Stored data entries

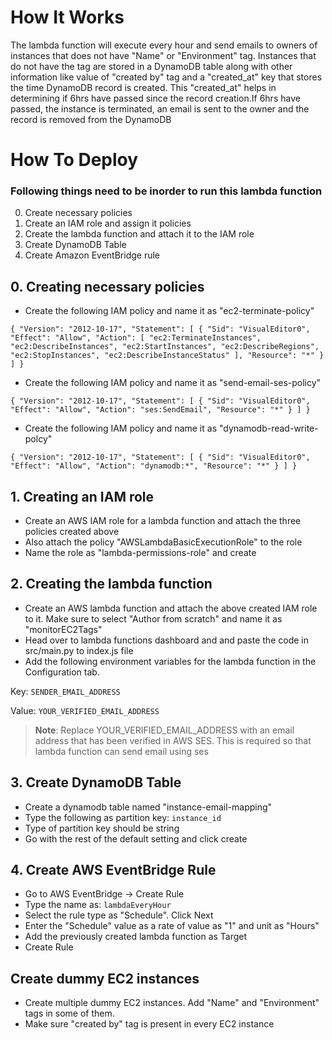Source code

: # How It Works

The lambda function will execute every hour and send emails to owners of instances that does not have "Name" or "Environment" tag. Instances that do not have the tag are stored in a DynamoDB table along with other information like value of "created by" tag and a "created_at" key that stores the time DynamoDB record is created.
This "created_at" helps in determining if 6hrs have passed since the record creation.If 6hrs have passed, the instance is terminated, an email is sent to the owner and the record is removed from the DynamoDB

# How To Deploy

### Following things need to be inorder to run this lambda function

0. Create necessary policies
1. Create an IAM role and assign it policies
2. Create the lambda function and attach it to the IAM role
3. Create DynamoDB Table
4. Create Amazon EventBridge rule

## 0. Creating necessary policies

- Create the following IAM policy and name it as "ec2-terminate-policy"

`{ "Version": "2012-10-17", "Statement": [ { "Sid": "VisualEditor0", "Effect": "Allow", "Action": [ "ec2:TerminateInstances", "ec2:DescribeInstances", "ec2:StartInstances", "ec2:DescribeRegions", "ec2:StopInstances", "ec2:DescribeInstanceStatus" ], "Resource": "*" } ] }`

- Create the following IAM policy and name it as "send-email-ses-policy"

`{ "Version": "2012-10-17", "Statement": [ { "Sid": "VisualEditor0", "Effect": "Allow", "Action": "ses:SendEmail", "Resource": "*" } ] }`

- Create the following IAM policy and name it as "dynamodb-read-write-polcy"

`{ "Version": "2012-10-17", "Statement": [ { "Sid": "VisualEditor0", "Effect": "Allow", "Action": "dynamodb:*", "Resource": "*" } ] }`

## 1. Creating an IAM role

- Create an AWS IAM role for a lambda function and attach the three policies created above
- Also attach the policy "AWSLambdaBasicExecutionRole" to the role
- Name the role as "lambda-permissions-role" and create

## 2. Creating the lambda function

- Create an AWS lambda function and attach the above created IAM role to it. Make sure to select "Author from scratch" and name it as "monitorEC2Tags"
- Head over to lambda functions dashboard and and paste the code in src/main.py to index.js file
- Add the following environment variables for the lambda function in the Configuration tab.

Key: `SENDER_EMAIL_ADDRESS`

Value: `YOUR_VERIFIED_EMAIL_ADDRESS`

> **Note**: Replace YOUR_VERIFIED_EMAIL_ADDRESS with an email address that has been verified in AWS SES. This is required so that lambda function can send email using ses

## 3. Create DynamoDB Table

- Create a dynamodb table named "instance-email-mapping"
- Type the following as partition key: `instance_id`
- Type of partition key should be string
- Go with the rest of the default setting and click create

## 4. Create AWS EventBridge Rule

- Go to AWS EventBridge -> Create Rule
- Type the name as: `lambdaEveryHour`
- Select the rule type as "Schedule". Click Next
- Enter the "Schedule" value as a rate of value as "1" and unit as "Hours"
- Add the previously created lambda function as Target
- Create Rule

## Create dummy EC2 instances

- Create multiple dummy EC2 instances. Add "Name" and "Environment" tags in some of them.
- Make sure "created by" tag is present in every EC2 instance
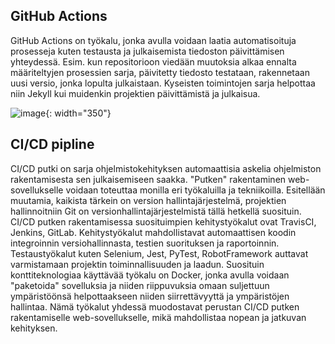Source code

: 
## GitHub Actions
GitHub Actions on työkalu, jonka avulla voidaan laatia automatisoituja prosesseja kuten testausta ja julkaisemista tiedoston päivittämisen yhteydessä. Esim. kun repositorioon viedään muutoksia alkaa ennalta määriteltyjen prosessien sarja, päivitetty tiedosto testataan, rakennetaan uusi versio, jonka lopulta julkaistaan. Kyseisten toimintojen sarja helpottaa niin Jekyll kui muidenkin projektien päivittämistä ja julkaisua.


![image](/pilviTechTehtavat/tehtavat/assets/cIcD.jpg){: width="350"}


## CI/CD pipline
CI/CD putki on sarja ohjelmistokehityksen automaattisia askelia ohjelmiston rakentamisesta sen julkaisemiseen saakka. "Putken" rakentaminen web-sovellukselle voidaan toteuttaa monilla eri työkaluilla ja tekniikoilla. Esitellään muutamia, kaikista tärkein on version hallintajärjestelmä, projektien hallinnoitniin Git on versionhallintajärjestelmistä tällä hetkellä suosituin. 
CI/CD putken rakentamisessa suosituimpien kehitystyökalut ovat TravisCI, Jenkins, GitLab. Kehitystyökalut mahdollistavat automaattisen koodin integroinnin versiohallinnasta, testien suorituksen ja raportoinnin. Testaustyökalut kuten Selenium, Jest, PyTest, RobotFramework auttavat varmistamaan projektin toiminnallisuuden ja laadun. Suosituin konttiteknologiaa käyttävää työkalu on Docker, jonka avulla voidaan "paketoida" sovelluksia ja niiden riippuvuksia omaan suljettuun ympäristöönsä helpottaakseen niiden siirrettävyyttä ja ympäristöjen hallintaa. 
Nämä työkalut yhdessä muodostavat perustan CI/CD putken rakentamiselle web-sovellukselle, mikä mahdollistaa nopean ja jatkuvan kehityksen. 

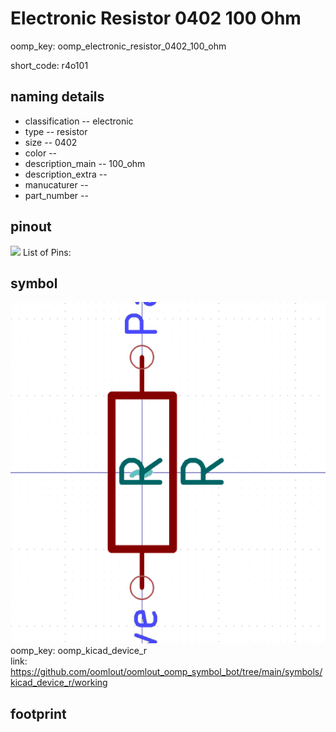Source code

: # Electronic Resistor 0402 100 Ohm
oomp_key: oomp_electronic_resistor_0402_100_ohm  

short_code: r4o101
## naming details
* classification -- electronic
* type -- resistor
* size -- 0402
* color -- 
* description_main -- 100_ohm
* description_extra -- 
* manucaturer -- 
* part_number -- 
## pinout
![](working_pinout_600.png)
List of Pins:

## symbol

![](symbol/0/working/working_600.png)  
oomp_key: oomp_kicad_device_r  
link: https://github.com/oomlout/oomlout_oomp_symbol_bot/tree/main/symbols/kicad_device_r/working  


## footprint
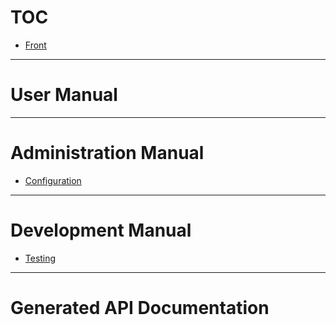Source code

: # TOC

- [Front](./front.md)

---

# User Manual

---

# Administration Manual

- [Configuration](./configuration.md)

---

# Development Manual

- [Testing](./testing.md)

---

# Generated API Documentation
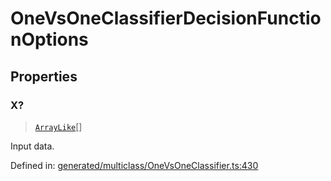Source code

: # OneVsOneClassifierDecisionFunctionOptions

## Properties

### X?

> [`ArrayLike`](../types/ArrayLike.md)[]

Input data.

Defined in:  [generated/multiclass/OneVsOneClassifier.ts:430](https://github.com/transitive-bullshit/scikit-learn-ts/blob/122b3c0/packages/sklearn/src/generated/multiclass/OneVsOneClassifier.ts#L430)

**Problem to work on**. Lines with the string "attach" in the data above: say how many there are, giving the number alone.

**Task solution**. 4